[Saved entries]
_ _ _ _ _
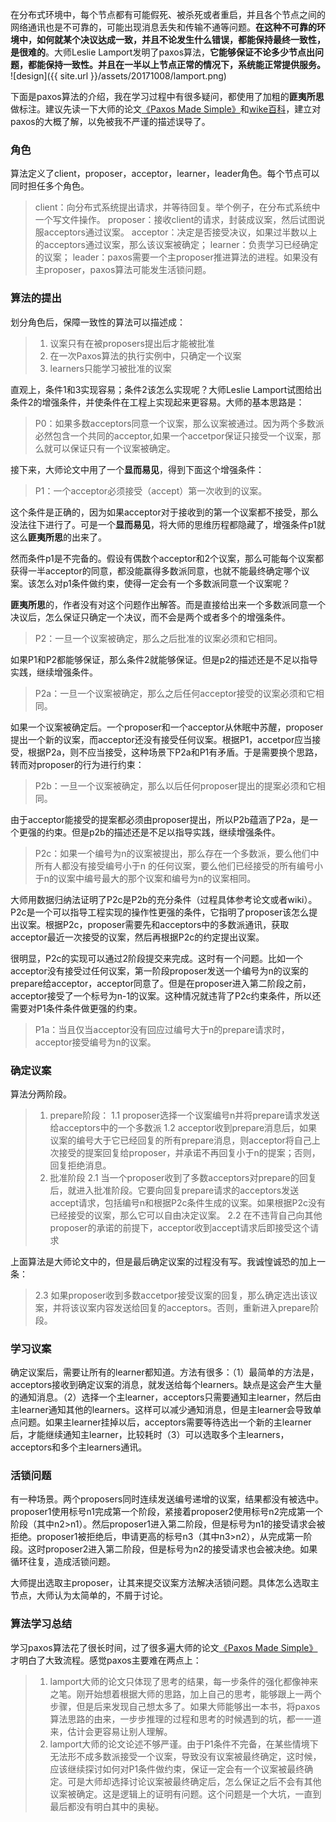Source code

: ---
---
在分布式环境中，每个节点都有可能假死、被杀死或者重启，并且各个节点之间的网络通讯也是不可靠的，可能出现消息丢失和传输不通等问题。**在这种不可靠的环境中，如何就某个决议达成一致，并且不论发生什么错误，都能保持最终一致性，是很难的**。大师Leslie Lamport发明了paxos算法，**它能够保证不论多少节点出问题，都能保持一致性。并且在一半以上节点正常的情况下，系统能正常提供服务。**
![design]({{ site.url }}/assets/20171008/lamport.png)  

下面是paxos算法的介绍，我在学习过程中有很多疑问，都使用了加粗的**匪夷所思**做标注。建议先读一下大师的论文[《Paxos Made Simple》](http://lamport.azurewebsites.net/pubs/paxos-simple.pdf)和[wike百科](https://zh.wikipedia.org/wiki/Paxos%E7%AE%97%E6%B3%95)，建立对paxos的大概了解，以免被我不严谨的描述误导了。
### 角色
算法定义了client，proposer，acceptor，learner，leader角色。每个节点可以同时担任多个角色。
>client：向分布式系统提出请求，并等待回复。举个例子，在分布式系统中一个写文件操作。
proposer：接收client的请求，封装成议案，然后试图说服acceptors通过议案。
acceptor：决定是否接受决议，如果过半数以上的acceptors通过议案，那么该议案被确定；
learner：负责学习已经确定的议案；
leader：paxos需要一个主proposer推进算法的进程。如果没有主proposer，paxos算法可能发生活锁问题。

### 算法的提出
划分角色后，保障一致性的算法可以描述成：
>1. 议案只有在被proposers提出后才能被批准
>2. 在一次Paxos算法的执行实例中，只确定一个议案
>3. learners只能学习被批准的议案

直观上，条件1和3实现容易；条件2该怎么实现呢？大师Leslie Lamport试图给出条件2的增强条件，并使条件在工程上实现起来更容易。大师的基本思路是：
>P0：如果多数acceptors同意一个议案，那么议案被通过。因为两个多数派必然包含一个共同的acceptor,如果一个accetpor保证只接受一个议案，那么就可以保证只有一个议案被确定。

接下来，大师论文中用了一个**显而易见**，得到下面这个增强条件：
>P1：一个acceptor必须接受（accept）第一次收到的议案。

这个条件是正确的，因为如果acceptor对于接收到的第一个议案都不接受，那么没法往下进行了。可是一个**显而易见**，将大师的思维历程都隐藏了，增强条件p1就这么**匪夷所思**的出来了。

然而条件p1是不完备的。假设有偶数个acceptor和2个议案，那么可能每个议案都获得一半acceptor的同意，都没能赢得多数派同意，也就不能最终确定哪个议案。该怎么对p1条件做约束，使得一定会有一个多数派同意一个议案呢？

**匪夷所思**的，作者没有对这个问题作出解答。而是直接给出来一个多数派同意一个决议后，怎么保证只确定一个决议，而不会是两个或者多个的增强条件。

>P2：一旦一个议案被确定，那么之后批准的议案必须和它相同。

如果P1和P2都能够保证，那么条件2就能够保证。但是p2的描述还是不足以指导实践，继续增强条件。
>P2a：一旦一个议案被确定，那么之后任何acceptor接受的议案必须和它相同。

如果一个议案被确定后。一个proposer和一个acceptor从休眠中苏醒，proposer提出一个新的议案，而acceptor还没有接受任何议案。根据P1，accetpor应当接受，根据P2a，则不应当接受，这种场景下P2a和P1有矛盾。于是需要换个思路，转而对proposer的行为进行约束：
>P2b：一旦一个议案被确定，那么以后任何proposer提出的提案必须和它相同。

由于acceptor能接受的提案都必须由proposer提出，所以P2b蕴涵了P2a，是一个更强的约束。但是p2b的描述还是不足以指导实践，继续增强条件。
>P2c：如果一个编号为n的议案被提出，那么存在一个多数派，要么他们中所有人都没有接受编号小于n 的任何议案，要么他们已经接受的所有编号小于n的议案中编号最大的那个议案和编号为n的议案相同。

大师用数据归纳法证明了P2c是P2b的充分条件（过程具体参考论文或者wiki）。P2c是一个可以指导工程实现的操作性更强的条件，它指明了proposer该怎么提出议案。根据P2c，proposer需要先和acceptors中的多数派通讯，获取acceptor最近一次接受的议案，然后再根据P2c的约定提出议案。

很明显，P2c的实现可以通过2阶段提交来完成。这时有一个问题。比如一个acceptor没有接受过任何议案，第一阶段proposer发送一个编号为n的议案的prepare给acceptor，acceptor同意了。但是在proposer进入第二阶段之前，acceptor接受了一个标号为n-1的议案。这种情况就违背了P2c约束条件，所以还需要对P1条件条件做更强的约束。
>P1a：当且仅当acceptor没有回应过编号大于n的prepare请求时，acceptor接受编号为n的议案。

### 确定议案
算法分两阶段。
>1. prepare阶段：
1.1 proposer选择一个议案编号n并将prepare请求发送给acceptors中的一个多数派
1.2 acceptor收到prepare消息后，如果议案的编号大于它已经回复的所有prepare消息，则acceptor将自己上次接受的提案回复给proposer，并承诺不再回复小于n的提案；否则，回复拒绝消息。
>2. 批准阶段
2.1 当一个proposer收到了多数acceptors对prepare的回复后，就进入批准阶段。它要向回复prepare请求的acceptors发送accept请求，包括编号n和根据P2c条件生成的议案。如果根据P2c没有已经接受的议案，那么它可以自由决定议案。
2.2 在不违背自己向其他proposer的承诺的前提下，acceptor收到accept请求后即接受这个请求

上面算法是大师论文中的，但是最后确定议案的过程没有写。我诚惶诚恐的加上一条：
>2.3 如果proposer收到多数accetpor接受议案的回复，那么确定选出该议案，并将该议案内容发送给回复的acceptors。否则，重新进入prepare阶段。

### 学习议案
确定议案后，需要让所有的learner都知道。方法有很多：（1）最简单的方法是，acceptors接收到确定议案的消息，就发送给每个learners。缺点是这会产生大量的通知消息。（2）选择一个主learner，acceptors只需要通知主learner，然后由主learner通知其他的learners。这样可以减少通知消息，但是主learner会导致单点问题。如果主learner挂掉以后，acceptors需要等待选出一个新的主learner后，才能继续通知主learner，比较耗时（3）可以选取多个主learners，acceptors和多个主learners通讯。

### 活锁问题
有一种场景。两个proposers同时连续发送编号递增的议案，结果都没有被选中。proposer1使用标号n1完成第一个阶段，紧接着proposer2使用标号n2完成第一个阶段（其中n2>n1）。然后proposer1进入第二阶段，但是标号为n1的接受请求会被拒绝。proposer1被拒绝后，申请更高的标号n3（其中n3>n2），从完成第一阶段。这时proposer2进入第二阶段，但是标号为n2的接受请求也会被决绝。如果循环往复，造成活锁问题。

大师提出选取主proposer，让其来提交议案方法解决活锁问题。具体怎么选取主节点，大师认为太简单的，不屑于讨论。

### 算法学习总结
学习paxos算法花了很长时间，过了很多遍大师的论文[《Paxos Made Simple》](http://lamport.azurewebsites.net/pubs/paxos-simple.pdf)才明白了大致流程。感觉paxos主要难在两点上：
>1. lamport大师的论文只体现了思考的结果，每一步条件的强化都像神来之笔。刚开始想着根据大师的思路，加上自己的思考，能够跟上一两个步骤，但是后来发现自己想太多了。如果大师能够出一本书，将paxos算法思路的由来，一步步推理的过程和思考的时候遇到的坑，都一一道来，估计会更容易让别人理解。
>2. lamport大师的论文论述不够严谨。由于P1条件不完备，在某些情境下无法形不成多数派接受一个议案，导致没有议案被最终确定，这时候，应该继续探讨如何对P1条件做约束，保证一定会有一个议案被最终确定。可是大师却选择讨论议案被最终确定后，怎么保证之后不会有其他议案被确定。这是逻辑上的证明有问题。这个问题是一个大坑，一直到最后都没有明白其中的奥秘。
_ _ _ _ _
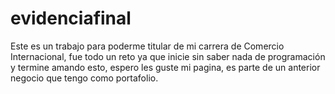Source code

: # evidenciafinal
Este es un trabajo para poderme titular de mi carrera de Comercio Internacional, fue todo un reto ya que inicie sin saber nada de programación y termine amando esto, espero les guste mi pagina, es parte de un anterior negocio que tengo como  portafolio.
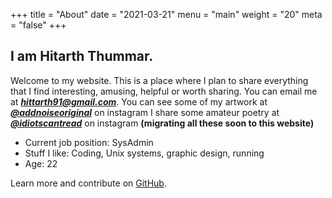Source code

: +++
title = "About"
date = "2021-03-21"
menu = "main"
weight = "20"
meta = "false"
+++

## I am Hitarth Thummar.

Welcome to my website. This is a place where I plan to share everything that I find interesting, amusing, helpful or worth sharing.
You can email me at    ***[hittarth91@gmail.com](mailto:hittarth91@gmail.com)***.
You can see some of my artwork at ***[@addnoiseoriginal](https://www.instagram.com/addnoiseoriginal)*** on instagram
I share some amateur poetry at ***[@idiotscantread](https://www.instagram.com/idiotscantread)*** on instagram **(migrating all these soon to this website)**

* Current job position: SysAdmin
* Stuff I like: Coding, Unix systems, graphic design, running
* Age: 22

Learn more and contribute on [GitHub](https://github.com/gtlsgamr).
_ _ _ _ _
- _Assignment_:
Across the entries above, tally every line that includes the string "share", then state only the count.

- _Response area_:
2